**ACTIVITY:**
Find the line containing "A<strong> Ukrainian</strong> <strong>drone</strong>" in the records below. Copy exactly that line and each one after it, ending at the line containing "Listen to an", and nothing more.

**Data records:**
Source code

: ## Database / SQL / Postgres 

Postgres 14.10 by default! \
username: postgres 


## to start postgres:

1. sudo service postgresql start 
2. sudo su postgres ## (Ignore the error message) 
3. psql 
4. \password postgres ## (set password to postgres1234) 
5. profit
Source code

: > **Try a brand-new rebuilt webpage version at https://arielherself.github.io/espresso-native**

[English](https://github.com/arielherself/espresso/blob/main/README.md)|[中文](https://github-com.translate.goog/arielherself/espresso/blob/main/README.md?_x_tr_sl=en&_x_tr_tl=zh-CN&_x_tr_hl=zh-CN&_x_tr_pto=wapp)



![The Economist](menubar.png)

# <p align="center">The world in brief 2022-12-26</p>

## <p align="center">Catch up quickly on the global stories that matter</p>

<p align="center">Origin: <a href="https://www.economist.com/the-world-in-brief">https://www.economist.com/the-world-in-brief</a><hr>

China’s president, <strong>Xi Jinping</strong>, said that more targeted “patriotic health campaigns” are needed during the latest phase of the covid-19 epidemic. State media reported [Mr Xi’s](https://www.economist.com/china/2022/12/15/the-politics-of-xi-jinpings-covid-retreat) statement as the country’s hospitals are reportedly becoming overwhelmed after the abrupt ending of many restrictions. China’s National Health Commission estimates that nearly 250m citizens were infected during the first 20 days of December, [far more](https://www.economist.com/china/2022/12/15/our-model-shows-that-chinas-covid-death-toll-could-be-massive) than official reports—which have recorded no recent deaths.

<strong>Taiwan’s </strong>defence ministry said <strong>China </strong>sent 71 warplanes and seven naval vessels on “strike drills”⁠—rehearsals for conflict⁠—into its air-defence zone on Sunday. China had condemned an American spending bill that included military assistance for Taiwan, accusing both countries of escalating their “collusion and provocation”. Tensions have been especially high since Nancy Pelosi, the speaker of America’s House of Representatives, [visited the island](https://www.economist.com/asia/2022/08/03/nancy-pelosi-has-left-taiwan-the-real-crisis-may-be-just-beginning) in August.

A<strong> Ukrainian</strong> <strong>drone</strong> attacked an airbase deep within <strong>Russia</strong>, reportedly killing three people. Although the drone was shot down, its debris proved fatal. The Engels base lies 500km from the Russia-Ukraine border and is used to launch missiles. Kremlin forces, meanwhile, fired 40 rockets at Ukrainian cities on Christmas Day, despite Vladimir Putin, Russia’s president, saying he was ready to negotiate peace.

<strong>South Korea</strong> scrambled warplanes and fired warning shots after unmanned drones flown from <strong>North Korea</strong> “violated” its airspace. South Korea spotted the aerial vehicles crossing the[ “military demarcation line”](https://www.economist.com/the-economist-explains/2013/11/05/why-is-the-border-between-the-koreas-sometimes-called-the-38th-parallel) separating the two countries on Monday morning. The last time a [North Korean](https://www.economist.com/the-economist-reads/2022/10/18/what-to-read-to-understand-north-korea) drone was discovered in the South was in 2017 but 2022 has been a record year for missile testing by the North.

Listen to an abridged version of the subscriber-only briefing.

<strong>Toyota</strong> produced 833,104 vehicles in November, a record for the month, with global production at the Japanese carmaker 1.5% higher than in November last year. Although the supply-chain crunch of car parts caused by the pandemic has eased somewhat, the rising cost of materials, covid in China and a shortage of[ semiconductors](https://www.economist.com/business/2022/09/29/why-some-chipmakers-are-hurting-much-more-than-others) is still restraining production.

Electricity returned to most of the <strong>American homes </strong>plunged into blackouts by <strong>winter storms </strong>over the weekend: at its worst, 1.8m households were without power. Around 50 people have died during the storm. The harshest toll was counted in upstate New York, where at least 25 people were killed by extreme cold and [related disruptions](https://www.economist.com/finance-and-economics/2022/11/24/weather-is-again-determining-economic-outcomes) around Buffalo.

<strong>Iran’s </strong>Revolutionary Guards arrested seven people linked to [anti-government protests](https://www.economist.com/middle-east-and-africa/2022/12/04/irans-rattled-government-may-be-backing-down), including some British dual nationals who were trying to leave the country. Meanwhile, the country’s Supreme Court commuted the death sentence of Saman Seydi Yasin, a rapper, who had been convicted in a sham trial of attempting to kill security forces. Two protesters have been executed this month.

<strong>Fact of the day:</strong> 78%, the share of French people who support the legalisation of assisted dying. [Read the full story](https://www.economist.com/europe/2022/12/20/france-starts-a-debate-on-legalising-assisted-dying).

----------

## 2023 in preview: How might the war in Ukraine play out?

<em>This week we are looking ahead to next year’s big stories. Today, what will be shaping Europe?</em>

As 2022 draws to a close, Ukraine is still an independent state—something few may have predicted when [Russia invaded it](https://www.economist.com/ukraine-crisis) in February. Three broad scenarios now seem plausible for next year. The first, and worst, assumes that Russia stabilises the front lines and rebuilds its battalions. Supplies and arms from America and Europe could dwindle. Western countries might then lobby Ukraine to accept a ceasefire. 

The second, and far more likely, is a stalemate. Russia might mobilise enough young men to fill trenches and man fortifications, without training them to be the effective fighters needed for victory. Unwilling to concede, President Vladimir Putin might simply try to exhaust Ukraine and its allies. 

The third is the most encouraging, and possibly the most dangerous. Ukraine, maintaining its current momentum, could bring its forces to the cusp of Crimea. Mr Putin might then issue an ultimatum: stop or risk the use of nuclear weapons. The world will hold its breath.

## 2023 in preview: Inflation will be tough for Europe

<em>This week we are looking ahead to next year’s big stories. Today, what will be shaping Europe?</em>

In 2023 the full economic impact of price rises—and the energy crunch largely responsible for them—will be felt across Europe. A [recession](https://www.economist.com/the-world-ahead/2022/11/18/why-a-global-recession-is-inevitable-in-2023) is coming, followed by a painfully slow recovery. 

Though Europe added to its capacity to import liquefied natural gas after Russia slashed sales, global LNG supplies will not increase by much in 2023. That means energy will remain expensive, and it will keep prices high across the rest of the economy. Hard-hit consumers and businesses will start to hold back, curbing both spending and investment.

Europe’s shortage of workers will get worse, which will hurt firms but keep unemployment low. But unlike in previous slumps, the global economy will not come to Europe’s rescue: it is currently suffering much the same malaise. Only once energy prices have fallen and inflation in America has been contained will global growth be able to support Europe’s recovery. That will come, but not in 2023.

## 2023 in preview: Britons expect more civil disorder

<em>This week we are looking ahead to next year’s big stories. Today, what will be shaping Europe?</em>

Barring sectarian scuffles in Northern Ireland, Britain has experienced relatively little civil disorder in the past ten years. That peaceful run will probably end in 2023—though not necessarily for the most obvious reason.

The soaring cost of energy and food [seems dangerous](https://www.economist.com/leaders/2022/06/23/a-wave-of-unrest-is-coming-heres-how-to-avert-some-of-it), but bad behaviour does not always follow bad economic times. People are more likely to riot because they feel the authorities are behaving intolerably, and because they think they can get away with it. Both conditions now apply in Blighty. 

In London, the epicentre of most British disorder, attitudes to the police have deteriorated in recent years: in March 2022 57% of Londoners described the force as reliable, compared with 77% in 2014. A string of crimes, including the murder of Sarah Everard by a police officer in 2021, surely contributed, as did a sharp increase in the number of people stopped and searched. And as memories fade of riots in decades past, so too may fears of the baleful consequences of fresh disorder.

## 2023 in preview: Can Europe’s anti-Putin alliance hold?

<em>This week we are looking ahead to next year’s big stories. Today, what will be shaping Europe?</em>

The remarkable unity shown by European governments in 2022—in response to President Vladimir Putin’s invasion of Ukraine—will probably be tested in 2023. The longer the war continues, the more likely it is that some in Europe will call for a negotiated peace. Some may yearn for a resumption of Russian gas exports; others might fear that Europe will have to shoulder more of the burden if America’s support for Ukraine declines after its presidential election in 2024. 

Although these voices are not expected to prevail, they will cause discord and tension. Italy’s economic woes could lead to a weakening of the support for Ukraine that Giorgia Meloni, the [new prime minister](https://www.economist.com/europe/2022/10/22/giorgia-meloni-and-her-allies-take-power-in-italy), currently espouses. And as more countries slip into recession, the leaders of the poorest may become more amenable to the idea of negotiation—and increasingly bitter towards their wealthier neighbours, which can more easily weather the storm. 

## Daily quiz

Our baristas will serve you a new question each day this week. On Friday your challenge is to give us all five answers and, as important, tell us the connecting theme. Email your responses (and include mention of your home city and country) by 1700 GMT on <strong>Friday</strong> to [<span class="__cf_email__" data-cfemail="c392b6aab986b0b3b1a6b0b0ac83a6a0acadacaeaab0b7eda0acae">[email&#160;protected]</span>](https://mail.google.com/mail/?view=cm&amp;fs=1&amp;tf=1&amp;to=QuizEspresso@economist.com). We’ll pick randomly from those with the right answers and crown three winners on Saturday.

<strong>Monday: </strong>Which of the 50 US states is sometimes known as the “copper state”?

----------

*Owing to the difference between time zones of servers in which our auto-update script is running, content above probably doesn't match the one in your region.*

**SOLUTION FOR THIS EXERCISE:**
A<strong> Ukrainian</strong> <strong>drone</strong> attacked an airbase deep within <strong>Russia</strong>, reportedly killing three people. Although the drone was shot down, its debris proved fatal. The Engels base lies 500km from the Russia-Ukraine border and is used to launch missiles. Kremlin forces, meanwhile, fired 40 rockets at Ukrainian cities on Christmas Day, despite Vladimir Putin, Russia’s president, saying he was ready to negotiate peace.

<strong>South Korea</strong> scrambled warplanes and fired warning shots after unmanned drones flown from <strong>North Korea</strong> “violated” its airspace. South Korea spotted the aerial vehicles crossing the[ “military demarcation line”](https://www.economist.com/the-economist-explains/2013/11/05/why-is-the-border-between-the-koreas-sometimes-called-the-38th-parallel) separating the two countries on Monday morning. The last time a [North Korean](https://www.economist.com/the-economist-reads/2022/10/18/what-to-read-to-understand-north-korea) drone was discovered in the South was in 2017 but 2022 has been a record year for missile testing by the North.

Listen to an abridged version of the subscriber-only briefing.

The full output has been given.